Op langere termijn is dat nefast voor onze welvaart. De industrie is vandaag goed voor 13% van de totale economische activiteit in België, maar speelt ver boven dat gewicht op cruciale domeinen:
- 45% van alle bedrijfsinvesteringen in O&O,
- meer dan de helft van onze export,
- en een productiviteit die dubbel zo hoog ligt als in andere sectoren.
Bovendien levert de industrie een essentiële bijdrage aan de duurzame transitie, met een emissiereductie van 58% sinds 2008.
SOS industrie: tijd voor een nieuw industrieel pact
Met business-as-usual zal de industriële activiteit verder afbrokkelen.
Er is nood aan een coherente industriële strategie, geen noodmaatregelen voor individuele bedrijven, maar structurele verbeteringen van het ondernemingsklimaat.
Concreet betekent dat:
- Beperk de loonkostenhandicap – onze loonkosten liggen 12% hoger dan in de buurlanden en 32% boven het eurozonegemiddelde.
- Pak de energiehandicap aan – via een coherent Europees energiebeleid dat de kloof met de VS en Azië verkleint.
- Versnel vergunningen – snellere en rechtszekerdere procedures zijn cruciaal voor investeringsbeslissingen.
- Minder regulering, meer efficiëntie – de administratieve lasten zijn doorgeschoten.

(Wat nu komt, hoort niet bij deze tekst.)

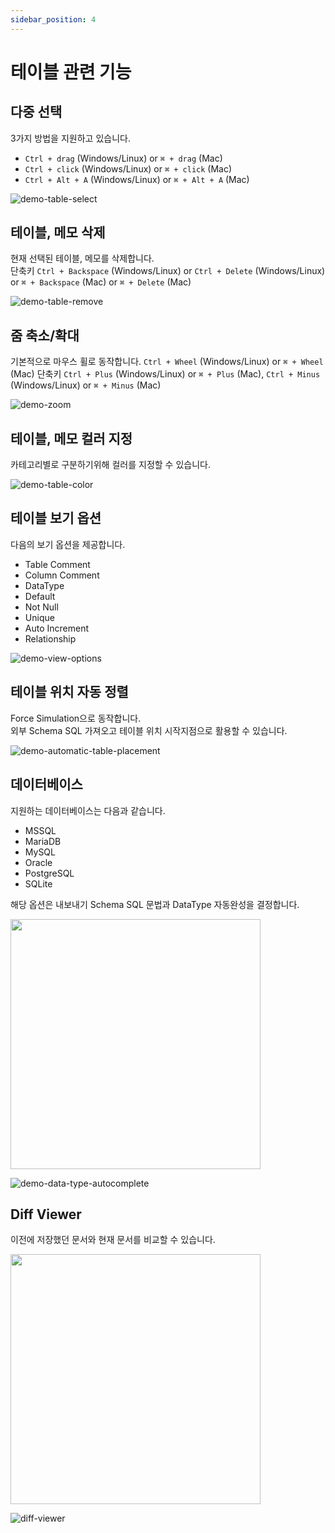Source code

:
 ```yaml
---
sidebar_position: 4
---
```


# 테이블 관련 기능

## 다중 선택

3가지 방법을 지원하고 있습니다.

- `Ctrl + drag` (Windows/Linux) or `⌘ + drag` (Mac)
- `Ctrl + click` (Windows/Linux) or `⌘ + click` (Mac)
- `Ctrl + Alt + A` (Windows/Linux) or `⌘ + Alt + A` (Mac)

![demo-table-select](/img/demo-table-select.webp)

## 테이블, 메모 삭제

현재 선택된 테이블, 메모를 삭제합니다.  
단축키 `Ctrl + Backspace` (Windows/Linux) or `Ctrl + Delete` (Windows/Linux) or `⌘ + Backspace` (Mac) or `⌘ + Delete` (Mac)

![demo-table-remove](/img/demo-table-remove.webp)

## 줌 축소/확대

기본적으로 마우스 휠로 동작합니다. `Ctrl + Wheel` (Windows/Linux) or `⌘ + Wheel` (Mac)
단축키 `Ctrl + Plus` (Windows/Linux) or `⌘ + Plus` (Mac), `Ctrl + Minus` (Windows/Linux) or `⌘ + Minus` (Mac)

![demo-zoom](/img/demo-zoom.webp)

## 테이블, 메모 컬러 지정

카테고리별로 구분하기위해 컬러를 지정할 수 있습니다.

![demo-table-color](/img/demo-table-color.webp)

## 테이블 보기 옵션

다음의 보기 옵션을 제공합니다.

- Table Comment
- Column Comment
- DataType
- Default
- Not Null
- Unique
- Auto Increment
- Relationship

![demo-view-options](/img/demo-view-options.webp)

## 테이블 위치 자동 정렬

Force Simulation으로 동작합니다.  
외부 Schema SQL 가져오고 테이블 위치 시작지점으로 활용할 수 있습니다.

![demo-automatic-table-placement](/img/demo-automatic-table-placement.webp)

## 데이터베이스

지원하는 데이터베이스는 다음과 같습니다.

- MSSQL
- MariaDB
- MySQL
- Oracle
- PostgreSQL
- SQLite

해당 옵션은 내보내기 Schema SQL 문법과 DataType 자동완성을 결정합니다.

<img src="/img/database-menu.png" width="400" />

![demo-data-type-autocomplete](/img/demo-data-type-autocomplete.webp)

## Diff Viewer

이전에 저장했던 문서와 현재 문서를 비교할 수 있습니다.

<img src="/img/context-menu-diff-viewer.png" width="400" />

![diff-viewer](/img/diff-viewer.png)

- Maak de arbeidsmarkt flexibeler – om bedrijven de nodige wendbaarheid te geven.
- Creëer meer bedrijventerreinen, vooral in Vlaanderen waar ruimte schaars is.
- Versterk internationale handel – door actief handelsakkoorden te ondersteunen in plaats van te blokkeren.
De toekomst van onze industrie — en dus van onze welvaart — hangt af van beslissingen die vandaag worden genomen.
Activiteiten die vertrekken, keren niet meer terug. Het is nu of nooit.